Cancer is a major morbidity and mortality burden throughout the world. While much progress has been
made, the elimination of cancer has not yet been achieved. In the currently funded grant, we have developed
statistical methods for genome-wide association analysis of cancer and studied cancer by the site of origin.
However, even within a site, cancer can have distinct mutational profiles across patients. Pooling all cancer
cases occurring at one site as one disease may miss important clinical and etiological insights. Recently
technology advances have made it possible to characterize somatic mutations at great detail in large numbers
of tumors, providing a unique opportunity to study tumor heterogeneity. The objective of this competitive
renewal is to continue our statistical methods development for association analyses of tumor heterogeneity
with clinical outcomes, and for studying the underlying genetic and environmental etiology.
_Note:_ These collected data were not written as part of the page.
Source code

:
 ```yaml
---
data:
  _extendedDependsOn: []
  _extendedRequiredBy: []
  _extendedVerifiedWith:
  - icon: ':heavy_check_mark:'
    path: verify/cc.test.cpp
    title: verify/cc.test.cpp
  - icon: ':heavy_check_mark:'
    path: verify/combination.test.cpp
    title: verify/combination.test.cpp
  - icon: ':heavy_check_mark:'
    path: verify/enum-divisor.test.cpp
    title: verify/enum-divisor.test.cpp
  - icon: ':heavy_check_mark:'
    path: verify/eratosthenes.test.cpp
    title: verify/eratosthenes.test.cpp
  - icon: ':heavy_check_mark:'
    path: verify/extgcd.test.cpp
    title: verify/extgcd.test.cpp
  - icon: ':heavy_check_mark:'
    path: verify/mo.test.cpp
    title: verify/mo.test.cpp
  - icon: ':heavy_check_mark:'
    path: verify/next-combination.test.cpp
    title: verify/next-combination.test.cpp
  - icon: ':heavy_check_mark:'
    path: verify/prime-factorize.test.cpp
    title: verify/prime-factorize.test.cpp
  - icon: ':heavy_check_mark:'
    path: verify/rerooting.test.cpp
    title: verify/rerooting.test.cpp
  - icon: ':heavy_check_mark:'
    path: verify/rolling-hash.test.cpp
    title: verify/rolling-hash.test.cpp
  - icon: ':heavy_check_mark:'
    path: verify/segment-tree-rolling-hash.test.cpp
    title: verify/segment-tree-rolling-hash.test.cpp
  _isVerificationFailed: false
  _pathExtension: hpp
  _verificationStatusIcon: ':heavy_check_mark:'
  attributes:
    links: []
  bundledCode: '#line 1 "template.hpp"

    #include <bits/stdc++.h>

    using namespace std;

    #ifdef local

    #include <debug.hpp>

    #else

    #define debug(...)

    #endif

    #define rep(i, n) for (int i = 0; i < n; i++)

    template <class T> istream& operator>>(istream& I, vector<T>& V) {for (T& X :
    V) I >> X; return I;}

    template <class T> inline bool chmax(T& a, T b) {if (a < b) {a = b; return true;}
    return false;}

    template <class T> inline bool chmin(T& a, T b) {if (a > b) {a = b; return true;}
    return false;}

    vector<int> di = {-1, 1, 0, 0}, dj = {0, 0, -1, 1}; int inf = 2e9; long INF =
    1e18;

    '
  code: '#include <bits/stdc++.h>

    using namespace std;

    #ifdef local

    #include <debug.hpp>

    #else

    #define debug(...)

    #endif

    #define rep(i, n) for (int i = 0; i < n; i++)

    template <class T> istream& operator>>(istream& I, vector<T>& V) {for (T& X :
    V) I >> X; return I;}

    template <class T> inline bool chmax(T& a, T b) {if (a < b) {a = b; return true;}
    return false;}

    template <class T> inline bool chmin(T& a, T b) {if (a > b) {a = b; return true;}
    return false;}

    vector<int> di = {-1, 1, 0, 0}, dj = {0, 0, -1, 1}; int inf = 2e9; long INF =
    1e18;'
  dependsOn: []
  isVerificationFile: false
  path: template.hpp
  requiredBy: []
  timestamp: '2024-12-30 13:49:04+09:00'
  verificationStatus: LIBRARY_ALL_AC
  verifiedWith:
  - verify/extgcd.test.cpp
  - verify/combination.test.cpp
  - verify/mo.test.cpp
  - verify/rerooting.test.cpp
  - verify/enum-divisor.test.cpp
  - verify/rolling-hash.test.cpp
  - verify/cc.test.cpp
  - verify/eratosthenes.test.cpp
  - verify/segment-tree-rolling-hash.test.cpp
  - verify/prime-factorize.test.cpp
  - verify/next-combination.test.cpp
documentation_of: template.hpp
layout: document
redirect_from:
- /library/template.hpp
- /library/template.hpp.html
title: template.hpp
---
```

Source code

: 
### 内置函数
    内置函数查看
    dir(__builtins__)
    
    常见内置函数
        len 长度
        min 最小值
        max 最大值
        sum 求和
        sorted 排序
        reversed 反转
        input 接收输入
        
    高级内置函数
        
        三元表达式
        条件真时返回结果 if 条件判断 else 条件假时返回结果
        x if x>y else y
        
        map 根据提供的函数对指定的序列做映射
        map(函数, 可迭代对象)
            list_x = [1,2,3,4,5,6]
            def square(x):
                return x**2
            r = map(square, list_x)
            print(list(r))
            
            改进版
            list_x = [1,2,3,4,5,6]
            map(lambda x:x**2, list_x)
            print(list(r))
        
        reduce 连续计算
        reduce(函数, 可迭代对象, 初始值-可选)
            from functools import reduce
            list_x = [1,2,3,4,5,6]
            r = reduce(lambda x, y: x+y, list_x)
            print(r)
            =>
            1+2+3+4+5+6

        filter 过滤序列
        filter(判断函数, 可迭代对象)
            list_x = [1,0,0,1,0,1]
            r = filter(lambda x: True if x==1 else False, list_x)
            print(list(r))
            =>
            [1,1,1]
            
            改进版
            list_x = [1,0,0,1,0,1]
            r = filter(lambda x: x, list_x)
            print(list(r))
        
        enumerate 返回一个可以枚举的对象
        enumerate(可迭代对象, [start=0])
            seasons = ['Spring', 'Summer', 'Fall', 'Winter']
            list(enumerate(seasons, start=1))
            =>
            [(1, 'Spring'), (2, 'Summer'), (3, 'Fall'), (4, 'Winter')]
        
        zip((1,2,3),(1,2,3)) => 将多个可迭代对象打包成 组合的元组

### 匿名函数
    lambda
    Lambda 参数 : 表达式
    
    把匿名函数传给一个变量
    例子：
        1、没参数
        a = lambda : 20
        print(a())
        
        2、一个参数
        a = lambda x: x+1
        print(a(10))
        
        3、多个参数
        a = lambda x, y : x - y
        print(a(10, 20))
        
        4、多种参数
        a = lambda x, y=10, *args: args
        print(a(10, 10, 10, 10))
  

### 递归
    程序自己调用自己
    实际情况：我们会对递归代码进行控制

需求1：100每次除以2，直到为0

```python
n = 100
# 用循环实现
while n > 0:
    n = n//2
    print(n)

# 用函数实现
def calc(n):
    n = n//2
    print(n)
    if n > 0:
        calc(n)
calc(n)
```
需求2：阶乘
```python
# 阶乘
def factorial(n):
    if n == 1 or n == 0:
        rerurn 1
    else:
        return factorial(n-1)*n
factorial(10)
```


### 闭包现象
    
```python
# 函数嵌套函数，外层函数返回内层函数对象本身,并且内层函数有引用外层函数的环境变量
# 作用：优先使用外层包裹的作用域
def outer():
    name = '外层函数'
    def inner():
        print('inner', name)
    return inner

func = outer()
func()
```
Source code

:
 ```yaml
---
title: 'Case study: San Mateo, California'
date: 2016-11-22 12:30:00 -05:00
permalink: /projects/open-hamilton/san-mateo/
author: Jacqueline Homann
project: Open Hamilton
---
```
There are challenges in analyzing the somatic mutation data. First, somatic mutation may only exist in a
subset of tumor cells of a patient, so called intra-tumor heterogeneity. While our application is focused on
tumor heterogeneity across patients, because intra-tumor heterogeneity can also impact clinical outcomes,
important insight could be missed if it were not accounted for. The goal of Aim 1 is to develop statistical
methods to account for intra-tumor heterogeneity when assessing the association of somatic mutations with
clinical outcomes. Second, it is of great interest to discover germline-somatic mutation link; however, despite
that tumor studies are considerably larger than before due to technology advances, the power for discovering
such links remains limited because of moderate genetic effects and the burden of accounting for multiple
comparison from testing millions of variants. The goal of Aim 2 is to develop novel screening strategies for
prioritizing genetic variants in testing genome-wide association with tumor heterogeneity. We will achieve
optimal power by using the weighted hypothesis testing framework, allowing for correlated genetic variants and
continuous screening statistics. Third, it is common that tumor blocks can usually only be retrieved from a
subset of cases and tumor sequencing data are thus only available for this subset. Meanwhile, extensive risk
factor information has already been collected for the larger study. The goal of Aim 3 is to develop a robust and
efficient approach to incorporate the summary statistics information from the larger study for characterizing the
effects of genetic and environmental risk factors on risk of developing cancer with specific tumor feature.
The methods will be applied to the Genetics and Epidemiology of Colorectal Cancer Consortium
(GECCO, PI: Ulrike Peters; Lead Biostatistician: Li Hsu), which includes over 125,000 colorectal cancer cases
and controls all with GWAS data and additionally 7,000 tumors sequencing data. As our methods are also
applicable to other cancer studies, we will implement them in computationally efficient and user-friendly
software packages and disseminate them to the community through R/CRAN, R/Bioconductor, or Github.